Collection entries

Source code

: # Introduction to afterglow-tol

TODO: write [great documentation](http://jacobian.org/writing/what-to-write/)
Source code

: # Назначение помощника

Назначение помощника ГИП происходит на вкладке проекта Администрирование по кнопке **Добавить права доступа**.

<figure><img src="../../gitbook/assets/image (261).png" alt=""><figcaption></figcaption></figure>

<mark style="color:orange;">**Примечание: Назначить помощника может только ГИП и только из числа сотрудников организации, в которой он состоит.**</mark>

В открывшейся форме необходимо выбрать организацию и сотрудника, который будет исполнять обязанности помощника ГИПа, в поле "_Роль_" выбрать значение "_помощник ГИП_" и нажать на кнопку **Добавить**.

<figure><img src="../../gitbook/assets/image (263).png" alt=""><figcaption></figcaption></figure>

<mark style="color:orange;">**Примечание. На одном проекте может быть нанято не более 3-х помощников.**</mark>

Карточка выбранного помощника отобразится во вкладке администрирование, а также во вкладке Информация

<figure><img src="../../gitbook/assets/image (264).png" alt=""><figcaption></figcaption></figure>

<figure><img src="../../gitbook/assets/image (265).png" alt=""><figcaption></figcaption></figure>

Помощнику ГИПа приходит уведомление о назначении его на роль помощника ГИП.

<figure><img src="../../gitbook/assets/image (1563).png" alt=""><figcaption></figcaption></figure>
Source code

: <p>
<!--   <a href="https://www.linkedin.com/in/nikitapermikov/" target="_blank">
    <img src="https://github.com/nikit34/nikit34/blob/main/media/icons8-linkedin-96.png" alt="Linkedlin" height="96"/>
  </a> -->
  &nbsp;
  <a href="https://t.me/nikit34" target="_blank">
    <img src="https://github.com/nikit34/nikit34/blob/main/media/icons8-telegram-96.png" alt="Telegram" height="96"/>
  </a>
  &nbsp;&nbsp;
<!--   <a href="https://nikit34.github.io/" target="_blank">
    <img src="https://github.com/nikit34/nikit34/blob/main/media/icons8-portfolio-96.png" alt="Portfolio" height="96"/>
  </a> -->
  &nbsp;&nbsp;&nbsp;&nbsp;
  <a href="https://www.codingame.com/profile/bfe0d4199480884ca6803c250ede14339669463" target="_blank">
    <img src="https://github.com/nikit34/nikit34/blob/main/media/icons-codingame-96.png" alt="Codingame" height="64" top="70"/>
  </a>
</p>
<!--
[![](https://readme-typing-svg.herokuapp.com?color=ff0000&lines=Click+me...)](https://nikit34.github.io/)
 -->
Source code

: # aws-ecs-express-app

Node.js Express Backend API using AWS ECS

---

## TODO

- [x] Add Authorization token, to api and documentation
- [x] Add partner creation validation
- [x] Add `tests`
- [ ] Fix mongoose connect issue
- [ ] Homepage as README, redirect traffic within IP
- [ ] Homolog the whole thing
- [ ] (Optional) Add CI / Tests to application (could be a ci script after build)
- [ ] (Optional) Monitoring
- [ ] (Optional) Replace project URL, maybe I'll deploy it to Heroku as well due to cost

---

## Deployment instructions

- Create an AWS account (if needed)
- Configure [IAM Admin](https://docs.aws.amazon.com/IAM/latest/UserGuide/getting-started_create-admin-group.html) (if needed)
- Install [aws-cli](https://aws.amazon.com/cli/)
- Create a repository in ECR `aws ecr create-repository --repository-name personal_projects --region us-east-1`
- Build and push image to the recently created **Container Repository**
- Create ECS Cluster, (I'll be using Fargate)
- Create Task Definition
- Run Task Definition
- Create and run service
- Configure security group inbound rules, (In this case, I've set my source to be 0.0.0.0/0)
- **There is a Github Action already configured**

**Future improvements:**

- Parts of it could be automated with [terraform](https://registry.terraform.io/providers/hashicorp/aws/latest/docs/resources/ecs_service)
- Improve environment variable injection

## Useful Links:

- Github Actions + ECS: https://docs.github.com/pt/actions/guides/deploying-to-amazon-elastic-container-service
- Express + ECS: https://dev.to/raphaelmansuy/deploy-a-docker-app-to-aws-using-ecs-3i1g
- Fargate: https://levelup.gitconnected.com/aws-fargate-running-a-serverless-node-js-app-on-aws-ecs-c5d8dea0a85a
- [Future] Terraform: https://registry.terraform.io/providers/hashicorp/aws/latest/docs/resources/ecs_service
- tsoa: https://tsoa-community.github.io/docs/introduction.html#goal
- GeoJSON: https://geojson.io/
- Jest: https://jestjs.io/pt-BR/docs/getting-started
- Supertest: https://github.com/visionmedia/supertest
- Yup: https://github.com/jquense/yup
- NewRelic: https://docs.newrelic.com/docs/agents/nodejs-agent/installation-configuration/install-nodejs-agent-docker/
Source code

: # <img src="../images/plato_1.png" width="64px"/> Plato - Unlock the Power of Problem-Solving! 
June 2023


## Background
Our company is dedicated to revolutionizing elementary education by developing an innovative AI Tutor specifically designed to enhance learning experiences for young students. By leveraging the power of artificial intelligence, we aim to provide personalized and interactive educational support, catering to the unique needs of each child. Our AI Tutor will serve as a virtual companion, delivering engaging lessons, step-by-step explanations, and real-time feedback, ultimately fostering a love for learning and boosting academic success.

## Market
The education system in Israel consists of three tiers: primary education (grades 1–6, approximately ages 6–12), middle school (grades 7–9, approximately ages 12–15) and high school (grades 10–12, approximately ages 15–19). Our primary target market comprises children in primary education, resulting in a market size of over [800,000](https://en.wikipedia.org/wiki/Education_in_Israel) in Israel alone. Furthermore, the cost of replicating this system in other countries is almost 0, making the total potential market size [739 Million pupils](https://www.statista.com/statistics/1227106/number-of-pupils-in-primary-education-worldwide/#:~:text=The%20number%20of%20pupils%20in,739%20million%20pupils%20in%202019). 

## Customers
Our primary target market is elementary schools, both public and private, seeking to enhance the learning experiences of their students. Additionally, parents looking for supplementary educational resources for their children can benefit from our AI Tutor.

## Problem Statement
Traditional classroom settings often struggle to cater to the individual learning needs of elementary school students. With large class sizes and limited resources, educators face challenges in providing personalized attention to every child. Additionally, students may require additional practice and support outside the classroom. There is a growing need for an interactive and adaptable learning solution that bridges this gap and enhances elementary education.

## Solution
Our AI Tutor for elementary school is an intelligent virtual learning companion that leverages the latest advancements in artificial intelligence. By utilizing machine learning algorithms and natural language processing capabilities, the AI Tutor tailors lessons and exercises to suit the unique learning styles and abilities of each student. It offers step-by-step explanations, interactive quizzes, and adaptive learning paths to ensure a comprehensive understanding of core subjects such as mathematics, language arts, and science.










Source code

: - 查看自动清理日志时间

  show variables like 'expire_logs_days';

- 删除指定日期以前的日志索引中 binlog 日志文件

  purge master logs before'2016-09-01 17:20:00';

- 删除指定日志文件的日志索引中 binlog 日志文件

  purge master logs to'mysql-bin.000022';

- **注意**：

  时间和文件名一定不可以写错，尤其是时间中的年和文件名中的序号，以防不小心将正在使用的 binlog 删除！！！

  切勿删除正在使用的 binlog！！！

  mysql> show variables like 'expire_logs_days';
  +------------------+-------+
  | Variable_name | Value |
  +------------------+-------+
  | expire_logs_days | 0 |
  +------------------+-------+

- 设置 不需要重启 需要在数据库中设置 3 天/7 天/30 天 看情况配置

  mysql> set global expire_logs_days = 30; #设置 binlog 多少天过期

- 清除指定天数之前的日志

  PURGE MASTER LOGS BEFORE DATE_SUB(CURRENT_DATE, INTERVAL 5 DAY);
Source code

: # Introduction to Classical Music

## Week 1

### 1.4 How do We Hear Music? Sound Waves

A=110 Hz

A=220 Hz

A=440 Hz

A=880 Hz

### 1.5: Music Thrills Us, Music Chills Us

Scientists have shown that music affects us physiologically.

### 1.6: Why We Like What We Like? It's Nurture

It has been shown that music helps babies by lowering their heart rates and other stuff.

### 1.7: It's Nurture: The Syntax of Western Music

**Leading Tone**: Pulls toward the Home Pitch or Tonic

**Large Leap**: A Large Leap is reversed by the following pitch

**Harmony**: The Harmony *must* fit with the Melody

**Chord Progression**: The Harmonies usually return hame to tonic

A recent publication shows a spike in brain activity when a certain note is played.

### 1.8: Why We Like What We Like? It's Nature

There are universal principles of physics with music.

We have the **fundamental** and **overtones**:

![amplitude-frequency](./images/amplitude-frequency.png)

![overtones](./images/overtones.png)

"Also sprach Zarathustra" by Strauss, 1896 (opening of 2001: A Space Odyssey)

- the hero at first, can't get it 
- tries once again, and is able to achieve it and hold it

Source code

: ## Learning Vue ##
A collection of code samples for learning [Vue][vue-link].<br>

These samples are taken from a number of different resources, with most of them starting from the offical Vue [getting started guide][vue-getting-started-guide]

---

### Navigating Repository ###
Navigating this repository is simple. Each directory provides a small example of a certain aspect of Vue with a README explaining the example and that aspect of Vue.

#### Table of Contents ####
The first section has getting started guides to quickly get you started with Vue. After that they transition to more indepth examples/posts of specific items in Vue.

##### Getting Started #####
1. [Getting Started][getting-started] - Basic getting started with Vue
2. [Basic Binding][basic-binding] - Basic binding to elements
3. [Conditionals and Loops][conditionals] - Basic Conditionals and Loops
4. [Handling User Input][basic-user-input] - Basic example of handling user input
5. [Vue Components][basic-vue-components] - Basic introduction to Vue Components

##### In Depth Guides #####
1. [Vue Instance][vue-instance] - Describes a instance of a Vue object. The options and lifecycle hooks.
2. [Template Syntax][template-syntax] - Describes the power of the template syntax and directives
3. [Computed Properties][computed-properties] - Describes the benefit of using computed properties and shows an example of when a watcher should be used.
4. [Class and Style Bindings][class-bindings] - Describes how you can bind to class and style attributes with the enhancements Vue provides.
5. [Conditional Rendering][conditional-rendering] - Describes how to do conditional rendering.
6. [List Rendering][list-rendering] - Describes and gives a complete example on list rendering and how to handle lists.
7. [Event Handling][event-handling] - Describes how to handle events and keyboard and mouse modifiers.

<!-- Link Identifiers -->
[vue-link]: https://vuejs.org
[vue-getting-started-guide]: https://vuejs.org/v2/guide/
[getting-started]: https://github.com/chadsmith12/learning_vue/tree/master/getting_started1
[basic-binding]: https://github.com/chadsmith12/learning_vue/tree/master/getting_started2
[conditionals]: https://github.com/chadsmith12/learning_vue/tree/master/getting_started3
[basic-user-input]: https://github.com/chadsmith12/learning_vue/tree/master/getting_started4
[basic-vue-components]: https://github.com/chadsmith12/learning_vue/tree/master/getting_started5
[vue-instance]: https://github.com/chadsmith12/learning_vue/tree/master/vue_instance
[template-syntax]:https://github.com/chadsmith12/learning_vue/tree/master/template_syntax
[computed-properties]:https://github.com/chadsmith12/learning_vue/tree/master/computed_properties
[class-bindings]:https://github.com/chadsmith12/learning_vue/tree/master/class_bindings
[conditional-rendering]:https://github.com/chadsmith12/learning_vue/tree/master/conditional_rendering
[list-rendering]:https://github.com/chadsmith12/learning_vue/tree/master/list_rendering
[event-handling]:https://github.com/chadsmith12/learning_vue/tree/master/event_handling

▶ _Problem statement_: Look above for the line with "- 清除指定天数之前的日志"; retype exactly that line, every line after it up to the line with "#### Table of Contents ####", and that line too, nothing else.

▶ _Task result_:
- 清除指定天数之前的日志

  PURGE MASTER LOGS BEFORE DATE_SUB(CURRENT_DATE, INTERVAL 5 DAY);
Source code

: # Introduction to Classical Music

## Week 1

### 1.4 How do We Hear Music? Sound Waves

A=110 Hz

A=220 Hz

A=440 Hz

A=880 Hz

### 1.5: Music Thrills Us, Music Chills Us

Scientists have shown that music affects us physiologically.

### 1.6: Why We Like What We Like? It's Nurture

It has been shown that music helps babies by lowering their heart rates and other stuff.

### 1.7: It's Nurture: The Syntax of Western Music

**Leading Tone**: Pulls toward the Home Pitch or Tonic

**Large Leap**: A Large Leap is reversed by the following pitch

**Harmony**: The Harmony *must* fit with the Melody

**Chord Progression**: The Harmonies usually return hame to tonic

A recent publication shows a spike in brain activity when a certain note is played.

### 1.8: Why We Like What We Like? It's Nature

There are universal principles of physics with music.

We have the **fundamental** and **overtones**:

![amplitude-frequency](./images/amplitude-frequency.png)

![overtones](./images/overtones.png)

"Also sprach Zarathustra" by Strauss, 1896 (opening of 2001: A Space Odyssey)

- the hero at first, can't get it 
- tries once again, and is able to achieve it and hold it

Source code

: ## Learning Vue ##
A collection of code samples for learning [Vue][vue-link].<br>

These samples are taken from a number of different resources, with most of them starting from the offical Vue [getting started guide][vue-getting-started-guide]

---

### Navigating Repository ###
Navigating this repository is simple. Each directory provides a small example of a certain aspect of Vue with a README explaining the example and that aspect of Vue.

#### Table of Contents ####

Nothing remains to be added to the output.